Cette tour serait une des grandes attractions de l’Exposition et resterait ensuite un des monuments les plus intéressants de Paris.
Enfin, elle peut sembler digne de personnifier l’art de l’ingénieur moderne et le siècle d’industrie et de science, dont les voies ont été préparées par la révolution de 1789, à laquelle ce monument serait élevé comme un témoignage de la reconnaissance de la France.
M. le Président remercie M. Eiffel de sa communication si intéressante, qui sera d’ailleurs insérée dans le Bulletin et contiendra alors les détails de calcul que M. Eiffel a dû supprimer aujourd’hui dans son exposé.

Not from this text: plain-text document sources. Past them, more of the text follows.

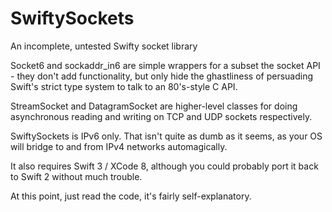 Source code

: # SwiftySockets
An incomplete, untested Swifty socket library

Socket6 and sockaddr_in6 are simple wrappers for a subset the socket API - they don't add functionality, but only hide the ghastliness of persuading Swift's strict type system to talk to an 80's-style C API.

StreamSocket and DatagramSocket are higher-level classes for doing asynchronous reading and writing on TCP and UDP sockets respectively.

SwiftySockets is IPv6 only. That isn't quite as dumb as it seems, as your OS will bridge to and from IPv4 networks automagically.

It also requires Swift 3 / XCode 8, although you could probably port it back to Swift 2 without much trouble.

At this point, just read the code, it's fairly self-explanatory.
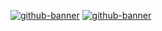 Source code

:[![github-banner](https://saeedgolzar.ir/images/thumbnail/github-banner.svg#gh-light-mode-only)](https://saeedgolzar.ir)
[![github-banner](https://saeedgolzar.ir/images/thumbnail/github-banner-dark.svg#gh-dark-mode-only)](https://saeedgolzar.ir)
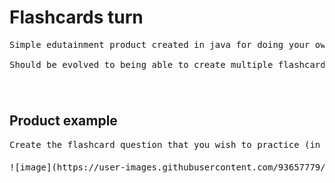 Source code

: 
# Flashcards turn
<pre>
Simple edutainment product created in java for doing your own flashcards. 

Should be evolved to being able to create multiple flashcards.
ㅤ⠀
ㅤ⠀
</pre>

## Product example
<pre>
Create the flashcard question that you wish to practice (in any given subject), add then the answer.
ㅤ⠀
![image](https://user-images.githubusercontent.com/93657779/186868767-918b0744-2f9a-476f-a32a-d07dbd49b51d.png)

</pre>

- ↑ Si l’on cherche ce que deviendrait la dépense, dans le cas d’une réduction dans la hauteur, on trouve qu’une tour de 250 mètres de hauteur et 85 mètres de base coûterait 2 000 000 de francs, et qu’une tour de 200 mètres de hauteur et 70 mètres de base coûterait 1 400 000 francs.
Dans le cas où l’une de ces tours serait, après la durée de l’Exposition, transférée en un point plus élevé de Paris, les dépenses relatives à ce déplacement seraient de :
Pour la tour de 250 mètres ............ 500 000 francs et pour celle de 200 mètres ............ 375 000 francs.